Task inputs:
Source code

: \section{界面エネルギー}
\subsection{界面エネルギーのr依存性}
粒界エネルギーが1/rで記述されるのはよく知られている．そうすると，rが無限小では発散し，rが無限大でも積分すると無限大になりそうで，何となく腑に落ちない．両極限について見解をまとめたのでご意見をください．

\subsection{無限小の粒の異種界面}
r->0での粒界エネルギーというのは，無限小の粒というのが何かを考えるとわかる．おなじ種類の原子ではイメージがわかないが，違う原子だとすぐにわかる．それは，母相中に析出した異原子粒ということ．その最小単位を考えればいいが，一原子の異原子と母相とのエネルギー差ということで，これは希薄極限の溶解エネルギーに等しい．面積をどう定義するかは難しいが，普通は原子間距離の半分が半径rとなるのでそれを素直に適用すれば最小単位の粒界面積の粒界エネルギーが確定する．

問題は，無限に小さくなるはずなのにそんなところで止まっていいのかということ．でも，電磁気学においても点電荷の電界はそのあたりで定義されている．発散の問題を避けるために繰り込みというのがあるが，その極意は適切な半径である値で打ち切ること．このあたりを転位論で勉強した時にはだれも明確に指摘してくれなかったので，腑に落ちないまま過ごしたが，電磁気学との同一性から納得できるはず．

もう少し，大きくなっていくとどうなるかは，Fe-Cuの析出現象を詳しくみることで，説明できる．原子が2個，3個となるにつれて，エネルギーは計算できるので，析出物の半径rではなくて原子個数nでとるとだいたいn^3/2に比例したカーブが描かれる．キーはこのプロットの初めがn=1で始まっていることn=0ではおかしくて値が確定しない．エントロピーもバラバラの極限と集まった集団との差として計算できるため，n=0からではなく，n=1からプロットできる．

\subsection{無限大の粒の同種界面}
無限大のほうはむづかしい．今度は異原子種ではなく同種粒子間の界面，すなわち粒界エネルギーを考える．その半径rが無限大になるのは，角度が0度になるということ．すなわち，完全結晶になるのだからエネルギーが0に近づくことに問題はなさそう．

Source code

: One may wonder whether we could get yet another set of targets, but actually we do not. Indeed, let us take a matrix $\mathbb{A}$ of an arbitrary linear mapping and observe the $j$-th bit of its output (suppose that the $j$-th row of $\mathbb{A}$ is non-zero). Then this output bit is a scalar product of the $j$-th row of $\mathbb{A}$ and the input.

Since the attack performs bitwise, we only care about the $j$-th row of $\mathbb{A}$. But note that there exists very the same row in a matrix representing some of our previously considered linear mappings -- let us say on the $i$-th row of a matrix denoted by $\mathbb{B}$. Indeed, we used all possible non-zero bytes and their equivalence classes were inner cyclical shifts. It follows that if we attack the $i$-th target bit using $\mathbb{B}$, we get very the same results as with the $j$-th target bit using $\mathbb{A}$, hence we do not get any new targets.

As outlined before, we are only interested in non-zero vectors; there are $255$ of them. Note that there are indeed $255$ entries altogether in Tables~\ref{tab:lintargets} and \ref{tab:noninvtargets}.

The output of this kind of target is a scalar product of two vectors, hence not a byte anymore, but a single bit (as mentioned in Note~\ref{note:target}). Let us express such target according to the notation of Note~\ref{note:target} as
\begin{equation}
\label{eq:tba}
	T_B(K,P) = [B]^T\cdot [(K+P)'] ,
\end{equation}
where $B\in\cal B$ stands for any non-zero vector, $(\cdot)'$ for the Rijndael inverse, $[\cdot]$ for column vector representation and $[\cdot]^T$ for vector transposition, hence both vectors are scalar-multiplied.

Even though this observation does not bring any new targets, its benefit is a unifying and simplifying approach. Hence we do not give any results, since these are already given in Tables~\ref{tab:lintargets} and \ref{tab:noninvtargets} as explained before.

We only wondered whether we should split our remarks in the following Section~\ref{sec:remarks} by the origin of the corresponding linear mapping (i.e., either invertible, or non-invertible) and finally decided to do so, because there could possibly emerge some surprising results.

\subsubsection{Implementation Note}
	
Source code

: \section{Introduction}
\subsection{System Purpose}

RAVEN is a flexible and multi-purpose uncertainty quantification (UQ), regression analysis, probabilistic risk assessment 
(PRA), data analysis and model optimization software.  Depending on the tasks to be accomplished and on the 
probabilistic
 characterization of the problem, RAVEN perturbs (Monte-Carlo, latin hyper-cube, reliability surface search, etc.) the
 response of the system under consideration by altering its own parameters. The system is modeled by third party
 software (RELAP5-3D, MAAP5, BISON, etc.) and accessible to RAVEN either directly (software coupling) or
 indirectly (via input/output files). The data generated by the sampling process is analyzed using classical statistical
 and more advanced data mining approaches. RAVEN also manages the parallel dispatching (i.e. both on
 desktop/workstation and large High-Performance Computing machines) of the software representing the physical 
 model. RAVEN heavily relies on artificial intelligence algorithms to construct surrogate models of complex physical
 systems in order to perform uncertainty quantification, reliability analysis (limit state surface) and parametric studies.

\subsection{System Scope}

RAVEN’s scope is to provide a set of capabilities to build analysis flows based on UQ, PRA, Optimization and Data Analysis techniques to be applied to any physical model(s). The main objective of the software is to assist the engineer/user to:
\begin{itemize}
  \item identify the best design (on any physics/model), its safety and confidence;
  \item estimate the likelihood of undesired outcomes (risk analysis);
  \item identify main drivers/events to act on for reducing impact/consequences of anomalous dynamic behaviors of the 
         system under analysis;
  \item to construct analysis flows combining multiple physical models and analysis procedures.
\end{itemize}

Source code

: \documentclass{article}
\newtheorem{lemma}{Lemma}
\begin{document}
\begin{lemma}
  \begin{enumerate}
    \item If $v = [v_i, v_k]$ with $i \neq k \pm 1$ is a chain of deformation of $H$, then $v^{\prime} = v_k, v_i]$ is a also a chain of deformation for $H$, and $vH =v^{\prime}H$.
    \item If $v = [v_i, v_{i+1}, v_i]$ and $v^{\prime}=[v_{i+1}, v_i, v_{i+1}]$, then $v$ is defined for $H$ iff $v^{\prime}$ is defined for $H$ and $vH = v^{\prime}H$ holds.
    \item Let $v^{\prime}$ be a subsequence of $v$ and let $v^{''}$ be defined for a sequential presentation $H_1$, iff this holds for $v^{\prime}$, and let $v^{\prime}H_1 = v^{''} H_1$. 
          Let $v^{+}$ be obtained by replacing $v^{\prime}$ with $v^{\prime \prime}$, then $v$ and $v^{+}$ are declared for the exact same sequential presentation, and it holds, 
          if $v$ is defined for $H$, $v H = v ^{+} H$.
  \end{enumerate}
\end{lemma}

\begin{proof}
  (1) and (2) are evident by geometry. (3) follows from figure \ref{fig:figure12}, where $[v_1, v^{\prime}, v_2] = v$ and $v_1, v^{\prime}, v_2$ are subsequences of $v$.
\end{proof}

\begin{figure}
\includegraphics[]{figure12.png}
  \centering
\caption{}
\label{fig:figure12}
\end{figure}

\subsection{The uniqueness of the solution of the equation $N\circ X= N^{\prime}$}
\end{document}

Task statement:
Search the listing above for "identify" and copy every line that has it.

Output:
  \item identify the best design (on any physics/model), its safety and confidence;
  \item identify main drivers/events to act on for reducing impact/consequences of anomalous dynamic behaviors of the 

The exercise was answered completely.